* Source records:
= Beginning of Section =
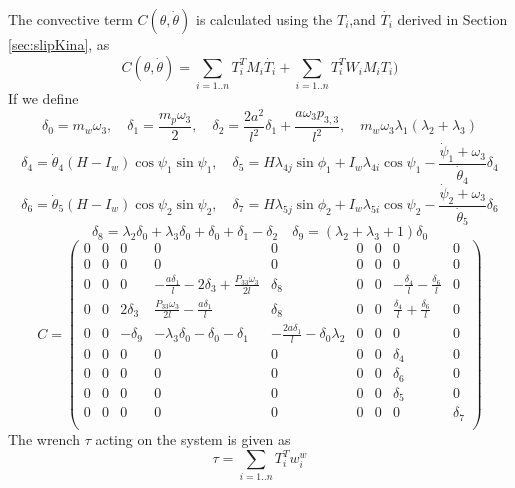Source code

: {The convective term $C(\theta,\dot{\theta})$ is calculated using the $T_i$,and $\dot{T_i}$ derived in Section \ref{sec:slipKina}, as
\begin{equation}
C(\theta,\dot{\theta})=\sum_{i=1..n}T_i^T M_i\dot{T_i}+ \sum_{i=1..n}T_i^T W_i M_i T_i)\end{equation}
If we define
\[ \delta_0=m_w\omega_3, \quad \delta_1= \frac{m_p \omega_3}{2}, \quad \delta_2=\frac{2a^2}{l^2}\delta_1+\frac{a \omega_3 p_{3,3}}{l^2}, \quad m_w\omega_3 \lambda_1(\lambda_2+\lambda_3)\]
\[ \delta_4 = \dot\theta_4 (H-I_w)\cos{\psi_1}\sin{\psi_1},\quad \delta_5=H\lambda_{4j}\sin{\phi_1}+I_w \lambda_{4i}\cos{\psi_1}-\frac{\dot \psi_1+\omega_3}{\dot\theta_4}\delta_4  \]
\[ \delta_6 = \dot\theta_5 (H-I_w)\cos{\psi_2}\sin{\psi_2},\quad \delta_7=H\lambda_{5j}\sin{\phi_2}+I_w \lambda_{5i}\cos{\psi_2}-\frac{\dot \psi_2+\omega_3}{\dot\theta_5}\delta_6  \]
\[\delta_8=\lambda _2 \delta _0+\lambda _3 \delta _0+\delta _0+\delta _1-\delta _2 \quad \delta_9=(\lambda _2+\lambda _3 +1)\delta _0  \]
\[ C=
\left(
\begin{array}{ccccccccc}
 0 & 0 & 0 & 0 & 0 & 0 & 0 & 0 & 0 \\
 0 & 0 & 0 & 0 & 0 & 0 & 0 & 0 & 0 \\
 0 & 0 & 0 & -\frac{a \delta _1}{l}-2 \delta _3+\frac{P_{33} \omega _3}{2 l} & \delta_8 & 0 & 0 & -\frac{\delta _4}{l}-\frac{\delta _6}{l} & 0 \\
 0 & 0 & 2 \delta _3 & \frac{P_{33} \omega _3}{2 l}-\frac{a \delta _1}{l} & \delta_8 & 0 & 0 & \frac{\delta _4}{l}+\frac{\delta _6}{l} & 0 \\
 0 & 0 & -\delta_9& -\lambda _3 \delta _0-\delta _0-\delta _1 & -\frac{2 a \delta _1}{l}-\delta _0 \lambda _2 & 0 & 0 & 0 & 0 \\
 0 & 0 & 0 & 0 & 0 & 0 & 0 & \delta _4 & 0 \\
 0 & 0 & 0 & 0 & 0 & 0 & 0 & \delta _6 & 0 \\
 0 & 0 & 0 & 0 & 0 & 0 & 0 & \delta _5 & 0 \\
 0 & 0 & 0 & 0 & 0 & 0 & 0 & 0 & \delta _7 \\
\end{array}
\right)\]
The wrench $\tau$ acting on the system is given as 
\begin{equation}
\label{eqn:slipTauSum}
\tau=\sum_{i=1..n}T_i^T w^w_i
\end{equation}
\begin{figure}
	\begin{minipage}[t]{0.5\textwidth}
		\centering

\end{minipage}
\end{figure}}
= End of Section =
* Exercise requirements:
Reproduce the whole listing verbatim. Pictures stay out of the copy.

* Response:
Source code

: {The convective term $C(\theta,\dot{\theta})$ is calculated using the $T_i$,and $\dot{T_i}$ derived in Section \ref{sec:slipKina}, as
\begin{equation}
C(\theta,\dot{\theta})=\sum_{i=1..n}T_i^T M_i\dot{T_i}+ \sum_{i=1..n}T_i^T W_i M_i T_i)\end{equation}
If we define
\[ \delta_0=m_w\omega_3, \quad \delta_1= \frac{m_p \omega_3}{2}, \quad \delta_2=\frac{2a^2}{l^2}\delta_1+\frac{a \omega_3 p_{3,3}}{l^2}, \quad m_w\omega_3 \lambda_1(\lambda_2+\lambda_3)\]
\[ \delta_4 = \dot\theta_4 (H-I_w)\cos{\psi_1}\sin{\psi_1},\quad \delta_5=H\lambda_{4j}\sin{\phi_1}+I_w \lambda_{4i}\cos{\psi_1}-\frac{\dot \psi_1+\omega_3}{\dot\theta_4}\delta_4  \]
\[ \delta_6 = \dot\theta_5 (H-I_w)\cos{\psi_2}\sin{\psi_2},\quad \delta_7=H\lambda_{5j}\sin{\phi_2}+I_w \lambda_{5i}\cos{\psi_2}-\frac{\dot \psi_2+\omega_3}{\dot\theta_5}\delta_6  \]
\[\delta_8=\lambda _2 \delta _0+\lambda _3 \delta _0+\delta _0+\delta _1-\delta _2 \quad \delta_9=(\lambda _2+\lambda _3 +1)\delta _0  \]
\[ C=
\left(
\begin{array}{ccccccccc}
 0 & 0 & 0 & 0 & 0 & 0 & 0 & 0 & 0 \\
 0 & 0 & 0 & 0 & 0 & 0 & 0 & 0 & 0 \\
 0 & 0 & 0 & -\frac{a \delta _1}{l}-2 \delta _3+\frac{P_{33} \omega _3}{2 l} & \delta_8 & 0 & 0 & -\frac{\delta _4}{l}-\frac{\delta _6}{l} & 0 \\
 0 & 0 & 2 \delta _3 & \frac{P_{33} \omega _3}{2 l}-\frac{a \delta _1}{l} & \delta_8 & 0 & 0 & \frac{\delta _4}{l}+\frac{\delta _6}{l} & 0 \\
 0 & 0 & -\delta_9& -\lambda _3 \delta _0-\delta _0-\delta _1 & -\frac{2 a \delta _1}{l}-\delta _0 \lambda _2 & 0 & 0 & 0 & 0 \\
 0 & 0 & 0 & 0 & 0 & 0 & 0 & \delta _4 & 0 \\
 0 & 0 & 0 & 0 & 0 & 0 & 0 & \delta _6 & 0 \\
 0 & 0 & 0 & 0 & 0 & 0 & 0 & \delta _5 & 0 \\
 0 & 0 & 0 & 0 & 0 & 0 & 0 & 0 & \delta _7 \\
\end{array}
\right)\]
The wrench $\tau$ acting on the system is given as 
\begin{equation}
\label{eqn:slipTauSum}
\tau=\sum_{i=1..n}T_i^T w^w_i
\end{equation}
\begin{figure}
	\begin{minipage}[t]{0.5\textwidth}
		\centering

\end{minipage}
\end{figure}}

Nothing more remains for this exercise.